- ACTIVITY
Spot each line in the data below containing "these" and copy it.

- RECORDS SUPPLIED
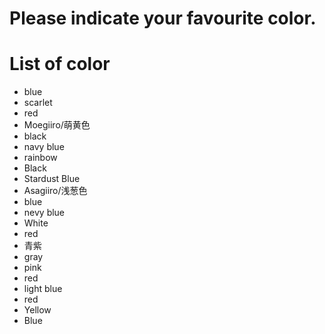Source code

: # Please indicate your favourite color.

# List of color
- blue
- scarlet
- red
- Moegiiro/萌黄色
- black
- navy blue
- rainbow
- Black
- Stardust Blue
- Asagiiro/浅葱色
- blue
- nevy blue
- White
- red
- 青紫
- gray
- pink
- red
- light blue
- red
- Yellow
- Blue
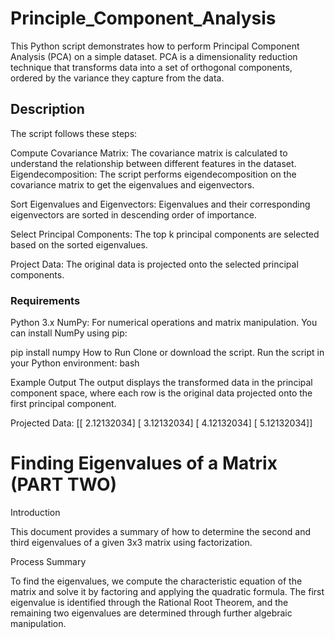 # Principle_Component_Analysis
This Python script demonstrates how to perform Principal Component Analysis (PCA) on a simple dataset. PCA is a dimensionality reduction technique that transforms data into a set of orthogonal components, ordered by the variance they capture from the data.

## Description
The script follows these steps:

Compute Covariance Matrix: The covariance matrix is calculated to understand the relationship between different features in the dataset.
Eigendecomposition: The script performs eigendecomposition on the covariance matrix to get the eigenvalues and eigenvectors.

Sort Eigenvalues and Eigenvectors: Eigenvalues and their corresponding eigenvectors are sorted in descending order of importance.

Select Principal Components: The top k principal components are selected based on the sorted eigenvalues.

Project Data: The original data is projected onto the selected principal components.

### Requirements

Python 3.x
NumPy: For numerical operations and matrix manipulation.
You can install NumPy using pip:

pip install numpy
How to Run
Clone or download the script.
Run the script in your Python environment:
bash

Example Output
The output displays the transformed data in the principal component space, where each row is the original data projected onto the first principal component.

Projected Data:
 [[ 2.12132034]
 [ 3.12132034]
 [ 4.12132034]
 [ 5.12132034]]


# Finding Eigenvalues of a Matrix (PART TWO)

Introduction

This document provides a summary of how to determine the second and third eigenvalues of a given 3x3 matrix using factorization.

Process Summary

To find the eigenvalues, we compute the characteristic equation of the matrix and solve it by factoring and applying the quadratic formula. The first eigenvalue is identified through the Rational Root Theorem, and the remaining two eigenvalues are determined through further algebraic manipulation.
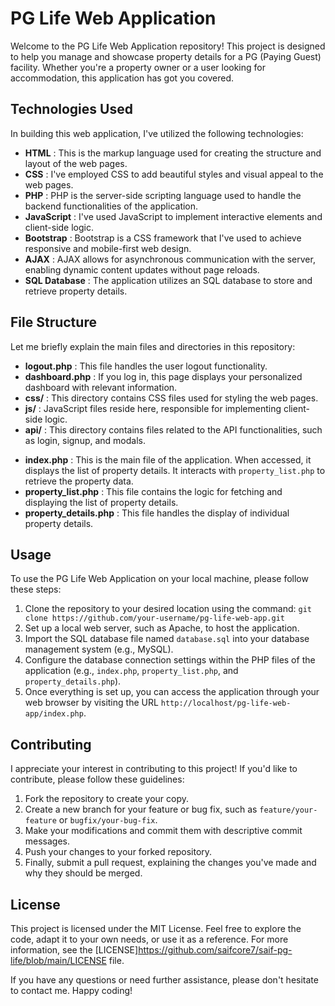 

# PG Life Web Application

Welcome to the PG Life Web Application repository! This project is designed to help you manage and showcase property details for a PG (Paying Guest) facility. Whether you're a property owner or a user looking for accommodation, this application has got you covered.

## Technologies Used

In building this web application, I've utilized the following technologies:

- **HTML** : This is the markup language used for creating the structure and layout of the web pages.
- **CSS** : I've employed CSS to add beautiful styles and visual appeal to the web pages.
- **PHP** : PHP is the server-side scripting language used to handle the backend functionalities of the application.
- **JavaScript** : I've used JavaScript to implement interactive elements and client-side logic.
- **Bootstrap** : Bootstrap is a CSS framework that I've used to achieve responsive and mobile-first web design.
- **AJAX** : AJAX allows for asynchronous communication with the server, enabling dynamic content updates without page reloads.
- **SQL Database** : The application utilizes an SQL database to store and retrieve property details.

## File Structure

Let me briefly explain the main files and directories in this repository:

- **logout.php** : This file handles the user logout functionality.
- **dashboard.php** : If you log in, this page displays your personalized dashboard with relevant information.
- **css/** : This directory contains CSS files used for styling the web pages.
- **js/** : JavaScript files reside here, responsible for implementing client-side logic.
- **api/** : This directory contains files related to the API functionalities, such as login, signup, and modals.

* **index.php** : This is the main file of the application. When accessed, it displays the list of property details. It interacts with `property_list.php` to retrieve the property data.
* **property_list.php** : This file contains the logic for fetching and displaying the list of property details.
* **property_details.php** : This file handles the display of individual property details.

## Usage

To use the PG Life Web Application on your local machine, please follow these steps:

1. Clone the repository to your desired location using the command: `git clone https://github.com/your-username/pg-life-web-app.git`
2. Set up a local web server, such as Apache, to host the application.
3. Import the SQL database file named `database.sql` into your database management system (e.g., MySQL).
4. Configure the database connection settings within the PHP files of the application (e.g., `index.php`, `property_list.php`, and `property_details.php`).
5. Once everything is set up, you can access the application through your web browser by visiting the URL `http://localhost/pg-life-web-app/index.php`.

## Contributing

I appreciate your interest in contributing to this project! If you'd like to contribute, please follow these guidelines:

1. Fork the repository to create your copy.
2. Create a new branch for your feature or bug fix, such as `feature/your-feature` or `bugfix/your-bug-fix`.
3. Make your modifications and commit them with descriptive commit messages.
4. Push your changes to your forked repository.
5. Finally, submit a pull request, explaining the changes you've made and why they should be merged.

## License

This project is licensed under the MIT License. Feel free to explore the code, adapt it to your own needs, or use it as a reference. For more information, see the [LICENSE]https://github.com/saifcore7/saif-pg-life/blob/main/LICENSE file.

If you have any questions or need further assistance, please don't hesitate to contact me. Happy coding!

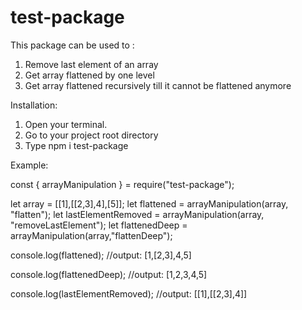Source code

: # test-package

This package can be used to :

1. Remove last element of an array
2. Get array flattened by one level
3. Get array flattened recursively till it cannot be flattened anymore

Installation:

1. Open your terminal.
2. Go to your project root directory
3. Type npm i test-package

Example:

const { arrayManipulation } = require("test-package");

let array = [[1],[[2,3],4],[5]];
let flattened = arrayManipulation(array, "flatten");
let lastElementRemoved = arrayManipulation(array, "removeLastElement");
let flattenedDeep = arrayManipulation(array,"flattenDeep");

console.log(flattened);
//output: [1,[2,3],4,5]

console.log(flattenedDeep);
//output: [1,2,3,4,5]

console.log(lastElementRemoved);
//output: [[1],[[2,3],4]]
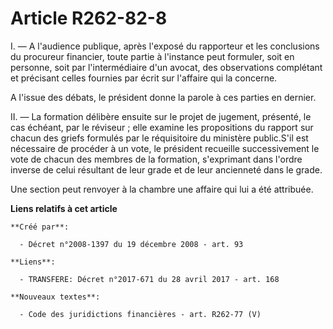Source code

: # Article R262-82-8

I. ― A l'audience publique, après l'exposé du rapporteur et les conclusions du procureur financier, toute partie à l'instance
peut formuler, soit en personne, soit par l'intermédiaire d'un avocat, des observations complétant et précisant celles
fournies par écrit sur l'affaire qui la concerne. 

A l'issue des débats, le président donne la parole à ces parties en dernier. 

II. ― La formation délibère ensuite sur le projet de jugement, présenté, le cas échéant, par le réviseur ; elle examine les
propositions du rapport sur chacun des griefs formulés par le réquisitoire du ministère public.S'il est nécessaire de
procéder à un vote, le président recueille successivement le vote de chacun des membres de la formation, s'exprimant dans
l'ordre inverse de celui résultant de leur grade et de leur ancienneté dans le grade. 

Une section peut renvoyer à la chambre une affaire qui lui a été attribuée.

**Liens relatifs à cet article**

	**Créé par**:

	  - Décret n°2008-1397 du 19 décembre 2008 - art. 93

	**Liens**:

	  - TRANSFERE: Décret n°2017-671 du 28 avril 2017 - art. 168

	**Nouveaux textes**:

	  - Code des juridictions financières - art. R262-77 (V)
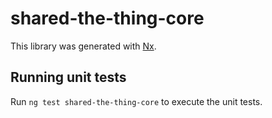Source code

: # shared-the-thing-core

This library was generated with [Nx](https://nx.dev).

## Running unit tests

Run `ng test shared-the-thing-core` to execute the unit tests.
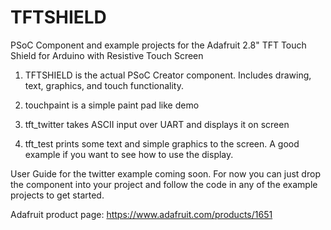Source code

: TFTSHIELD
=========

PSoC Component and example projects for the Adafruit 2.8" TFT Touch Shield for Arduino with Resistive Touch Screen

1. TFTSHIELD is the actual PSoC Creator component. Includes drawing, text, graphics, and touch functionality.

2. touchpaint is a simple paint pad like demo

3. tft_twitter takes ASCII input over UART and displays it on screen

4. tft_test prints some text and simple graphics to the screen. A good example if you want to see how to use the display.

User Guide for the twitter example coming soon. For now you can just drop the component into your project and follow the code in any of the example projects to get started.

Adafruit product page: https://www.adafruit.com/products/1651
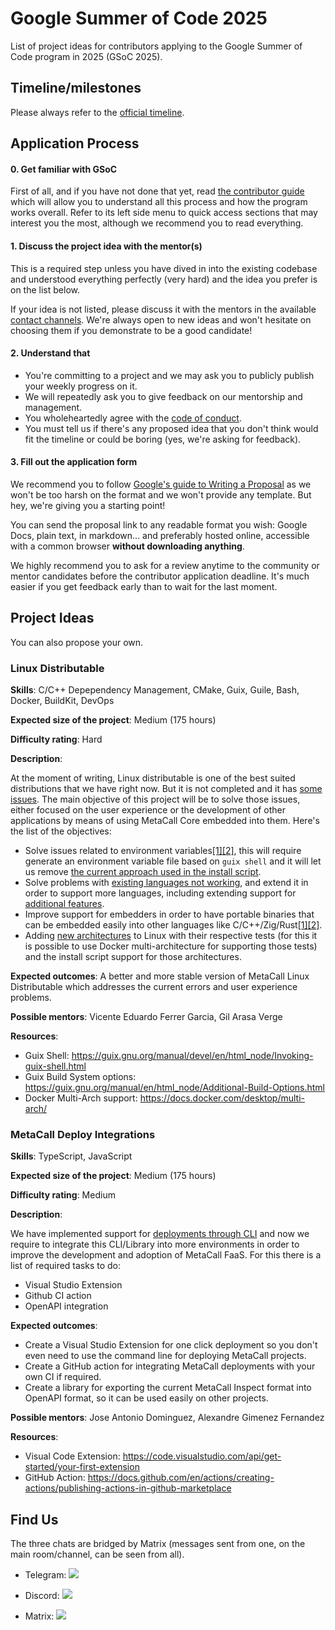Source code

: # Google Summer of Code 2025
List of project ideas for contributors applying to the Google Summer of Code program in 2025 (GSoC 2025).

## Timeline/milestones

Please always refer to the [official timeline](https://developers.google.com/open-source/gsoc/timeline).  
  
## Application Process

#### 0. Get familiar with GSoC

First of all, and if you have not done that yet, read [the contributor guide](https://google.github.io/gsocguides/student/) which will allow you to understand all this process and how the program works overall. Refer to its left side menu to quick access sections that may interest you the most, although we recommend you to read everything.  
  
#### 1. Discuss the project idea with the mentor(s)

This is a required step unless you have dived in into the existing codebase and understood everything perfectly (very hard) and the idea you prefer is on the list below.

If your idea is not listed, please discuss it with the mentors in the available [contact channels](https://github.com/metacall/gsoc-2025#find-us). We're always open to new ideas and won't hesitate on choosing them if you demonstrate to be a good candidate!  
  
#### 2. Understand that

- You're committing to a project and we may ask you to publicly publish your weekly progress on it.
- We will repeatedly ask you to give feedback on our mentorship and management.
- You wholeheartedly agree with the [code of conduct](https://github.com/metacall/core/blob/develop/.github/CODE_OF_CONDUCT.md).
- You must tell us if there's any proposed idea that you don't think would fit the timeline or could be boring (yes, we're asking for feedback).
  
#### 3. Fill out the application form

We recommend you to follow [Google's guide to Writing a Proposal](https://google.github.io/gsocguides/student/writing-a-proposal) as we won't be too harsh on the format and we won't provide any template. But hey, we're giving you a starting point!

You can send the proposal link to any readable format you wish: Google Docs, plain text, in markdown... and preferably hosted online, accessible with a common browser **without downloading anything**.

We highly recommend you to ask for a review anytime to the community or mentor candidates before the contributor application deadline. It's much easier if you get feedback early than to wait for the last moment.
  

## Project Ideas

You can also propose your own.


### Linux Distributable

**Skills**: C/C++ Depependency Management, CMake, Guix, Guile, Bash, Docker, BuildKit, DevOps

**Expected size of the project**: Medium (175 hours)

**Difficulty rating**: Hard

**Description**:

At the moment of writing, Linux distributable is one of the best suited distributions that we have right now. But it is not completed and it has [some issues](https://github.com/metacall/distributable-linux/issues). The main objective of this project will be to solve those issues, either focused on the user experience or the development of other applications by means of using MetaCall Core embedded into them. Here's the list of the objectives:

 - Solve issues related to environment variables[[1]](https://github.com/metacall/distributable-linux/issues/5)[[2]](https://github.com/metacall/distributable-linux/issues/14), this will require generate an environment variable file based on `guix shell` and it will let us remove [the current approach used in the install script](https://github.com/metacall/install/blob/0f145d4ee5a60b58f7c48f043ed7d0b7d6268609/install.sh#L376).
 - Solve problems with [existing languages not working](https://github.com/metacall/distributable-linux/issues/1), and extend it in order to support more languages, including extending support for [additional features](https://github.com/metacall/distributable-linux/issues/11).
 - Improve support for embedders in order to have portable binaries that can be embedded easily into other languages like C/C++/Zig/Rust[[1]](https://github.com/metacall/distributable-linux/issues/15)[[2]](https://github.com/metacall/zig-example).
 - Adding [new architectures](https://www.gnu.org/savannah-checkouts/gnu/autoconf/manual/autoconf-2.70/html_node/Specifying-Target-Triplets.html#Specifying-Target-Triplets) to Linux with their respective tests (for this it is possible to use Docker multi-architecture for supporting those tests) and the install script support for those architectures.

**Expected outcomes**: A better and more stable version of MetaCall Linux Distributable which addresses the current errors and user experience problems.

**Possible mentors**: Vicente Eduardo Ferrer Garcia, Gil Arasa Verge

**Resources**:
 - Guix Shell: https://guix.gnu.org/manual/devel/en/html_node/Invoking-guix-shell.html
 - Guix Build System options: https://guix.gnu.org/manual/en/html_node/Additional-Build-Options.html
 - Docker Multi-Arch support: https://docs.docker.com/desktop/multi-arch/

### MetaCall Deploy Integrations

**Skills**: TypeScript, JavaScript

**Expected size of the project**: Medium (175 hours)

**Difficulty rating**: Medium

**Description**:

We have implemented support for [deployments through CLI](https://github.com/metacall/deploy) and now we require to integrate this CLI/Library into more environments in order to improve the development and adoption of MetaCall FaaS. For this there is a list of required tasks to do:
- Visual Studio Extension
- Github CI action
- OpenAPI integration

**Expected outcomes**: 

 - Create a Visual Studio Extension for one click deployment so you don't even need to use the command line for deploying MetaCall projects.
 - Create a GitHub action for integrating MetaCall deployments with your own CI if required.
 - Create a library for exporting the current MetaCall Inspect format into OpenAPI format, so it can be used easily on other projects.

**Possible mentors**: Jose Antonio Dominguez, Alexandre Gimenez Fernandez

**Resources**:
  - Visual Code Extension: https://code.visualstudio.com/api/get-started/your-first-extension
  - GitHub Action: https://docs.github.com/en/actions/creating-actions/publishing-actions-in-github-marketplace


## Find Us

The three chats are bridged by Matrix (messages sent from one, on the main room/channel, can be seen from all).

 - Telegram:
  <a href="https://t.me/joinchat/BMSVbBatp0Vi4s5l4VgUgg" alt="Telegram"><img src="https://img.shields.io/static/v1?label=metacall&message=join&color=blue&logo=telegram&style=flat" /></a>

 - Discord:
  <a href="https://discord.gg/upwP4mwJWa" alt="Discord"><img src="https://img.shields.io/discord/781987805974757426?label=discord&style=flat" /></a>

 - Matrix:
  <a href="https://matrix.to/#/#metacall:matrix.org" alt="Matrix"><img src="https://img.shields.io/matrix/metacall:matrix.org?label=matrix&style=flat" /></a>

- RESPONSE AREA
The script follows these steps:
To use the PG Life Web Application on your local machine, please follow these steps:
I appreciate your interest in contributing to this project! If you'd like to contribute, please follow these guidelines:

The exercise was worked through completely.